• **Data**
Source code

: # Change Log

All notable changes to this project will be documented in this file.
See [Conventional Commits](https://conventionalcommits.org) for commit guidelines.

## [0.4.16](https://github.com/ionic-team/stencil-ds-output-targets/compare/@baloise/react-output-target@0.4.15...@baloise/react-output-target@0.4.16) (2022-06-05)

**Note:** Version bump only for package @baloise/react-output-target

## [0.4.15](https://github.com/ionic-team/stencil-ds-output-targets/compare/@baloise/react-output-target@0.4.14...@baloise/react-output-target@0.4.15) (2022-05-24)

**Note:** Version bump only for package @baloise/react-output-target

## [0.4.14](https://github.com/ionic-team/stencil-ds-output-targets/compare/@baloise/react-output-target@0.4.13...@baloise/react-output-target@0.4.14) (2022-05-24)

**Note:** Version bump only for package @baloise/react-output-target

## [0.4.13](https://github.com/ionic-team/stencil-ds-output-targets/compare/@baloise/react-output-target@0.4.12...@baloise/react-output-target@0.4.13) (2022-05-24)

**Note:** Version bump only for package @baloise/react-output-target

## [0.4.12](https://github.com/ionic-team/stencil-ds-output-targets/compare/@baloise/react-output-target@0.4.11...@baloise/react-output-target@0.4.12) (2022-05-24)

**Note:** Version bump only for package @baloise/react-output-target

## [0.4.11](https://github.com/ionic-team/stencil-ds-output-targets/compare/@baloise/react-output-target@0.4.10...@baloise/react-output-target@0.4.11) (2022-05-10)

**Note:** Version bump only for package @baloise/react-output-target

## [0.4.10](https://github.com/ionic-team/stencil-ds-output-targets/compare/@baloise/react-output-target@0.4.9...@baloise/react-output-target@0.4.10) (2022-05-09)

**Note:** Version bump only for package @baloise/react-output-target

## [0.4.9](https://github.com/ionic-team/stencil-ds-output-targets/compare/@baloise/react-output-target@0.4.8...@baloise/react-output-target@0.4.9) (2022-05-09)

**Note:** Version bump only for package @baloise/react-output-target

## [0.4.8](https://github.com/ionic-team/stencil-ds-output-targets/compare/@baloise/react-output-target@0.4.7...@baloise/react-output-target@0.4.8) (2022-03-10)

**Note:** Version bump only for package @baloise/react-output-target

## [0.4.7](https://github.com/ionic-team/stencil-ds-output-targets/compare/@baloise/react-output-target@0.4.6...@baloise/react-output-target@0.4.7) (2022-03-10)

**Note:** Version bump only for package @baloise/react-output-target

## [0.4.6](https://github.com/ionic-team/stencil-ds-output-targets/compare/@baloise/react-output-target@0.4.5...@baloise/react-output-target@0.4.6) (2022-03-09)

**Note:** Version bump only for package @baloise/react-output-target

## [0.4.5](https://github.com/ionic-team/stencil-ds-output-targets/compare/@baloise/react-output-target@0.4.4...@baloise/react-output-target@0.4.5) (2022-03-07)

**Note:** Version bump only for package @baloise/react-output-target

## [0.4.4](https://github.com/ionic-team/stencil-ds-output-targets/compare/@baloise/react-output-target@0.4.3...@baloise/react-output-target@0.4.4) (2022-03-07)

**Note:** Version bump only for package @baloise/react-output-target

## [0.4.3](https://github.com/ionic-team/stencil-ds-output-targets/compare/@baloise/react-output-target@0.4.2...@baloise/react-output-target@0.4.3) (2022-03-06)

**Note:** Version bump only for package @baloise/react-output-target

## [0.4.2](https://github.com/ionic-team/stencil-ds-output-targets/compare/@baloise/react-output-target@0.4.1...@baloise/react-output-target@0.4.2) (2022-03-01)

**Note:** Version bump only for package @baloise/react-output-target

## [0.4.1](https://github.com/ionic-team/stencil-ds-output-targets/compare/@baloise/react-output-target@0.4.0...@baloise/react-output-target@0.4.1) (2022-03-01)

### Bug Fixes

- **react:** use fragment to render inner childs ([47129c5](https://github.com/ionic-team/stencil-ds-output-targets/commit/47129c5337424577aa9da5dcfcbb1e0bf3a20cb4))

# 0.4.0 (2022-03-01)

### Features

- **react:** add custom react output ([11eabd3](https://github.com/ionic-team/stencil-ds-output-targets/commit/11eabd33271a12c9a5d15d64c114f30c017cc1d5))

• **About this exercise**
Show every line of the listing containing the string "commit" by copying it.

• **Problem solution**
See [Conventional Commits](https://conventionalcommits.org) for commit guidelines.
- **react:** use fragment to render inner childs ([47129c5](https://github.com/ionic-team/stencil-ds-output-targets/commit/47129c5337424577aa9da5dcfcbb1e0bf3a20cb4))
- **react:** add custom react output ([11eabd3](https://github.com/ionic-team/stencil-ds-output-targets/commit/11eabd33271a12c9a5d15d64c114f30c017cc1d5))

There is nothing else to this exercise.